08/17/10
Hi everybody. So I'm sorry and happy to hear about grandpa. It will be hard to not see him anymore but since he hasn't been him for a while I guess it's better. Don't worry about me at all, I'm fine. If anything I feel like I should feel worse but I think I was ready for it and I'm sure he is much happier. I think is somebody can feel at ease about passing over to the other side, it's grandpa. I hope everything is going good back there with funeral preparations and everything. Tell everyone who comes (and has an idea of who I am) hi for me. I wish I could be there for that but I'm ok with being here. As for grandpa memories, of course riding in the LUV to the field and climbing on hay. For some reason I remember a few years ago when he was eating at our house on Sunday he passed some kind of vegetables and asked if I wanted some to which I obviously said no and that I just wanted meat, and he said, "well shame on you!" and then sang me the 2nd verse of "In Our Lovely Deseret". I didn't know that was a hymn till I got out here. I remember biscuits and gravy on Christmas morning and the story of Christmas at the family party. I remember frogger on his old computer. I remember hundreds of gallons of punch and tons of Dum Dums. I remember "Life's short, eat dessert first." And of course I remember him always being a perfect example in just about every way. So that's what first comes to mind. I hope all goes well this week.
08/23/10
Hi all.
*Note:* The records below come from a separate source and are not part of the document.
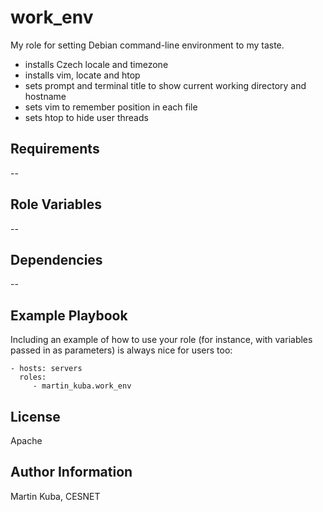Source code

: work_env
=========

My role for setting Debian command-line environment to my taste.

* installs Czech locale and timezone
* installs vim, locate and htop
* sets prompt and terminal title to show current working directory and hostname
* sets vim to remember position in each file
* sets htop to hide user threads 

Requirements
------------

--

Role Variables
--------------

--

Dependencies
------------

--

Example Playbook
----------------

Including an example of how to use your role (for instance, with variables passed in as parameters) is always nice for users too:

    - hosts: servers
      roles:
         - martin_kuba.work_env

License
-------

Apache

Author Information
------------------

Martin Kuba, CESNET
Well it sounds like everything went really well last week, I really wish I could have been there. I love the idea of using the truck instead of a hearse, and I'm sure grandpa does too. It would have been awesome to be able to see everybody and everything but I guess it's better that I was here. It's so awesome that grandpa is with grandma and everybody else that he hasn't seen for so long. I can't even imagine what it would be like right now if we didn't know what we know.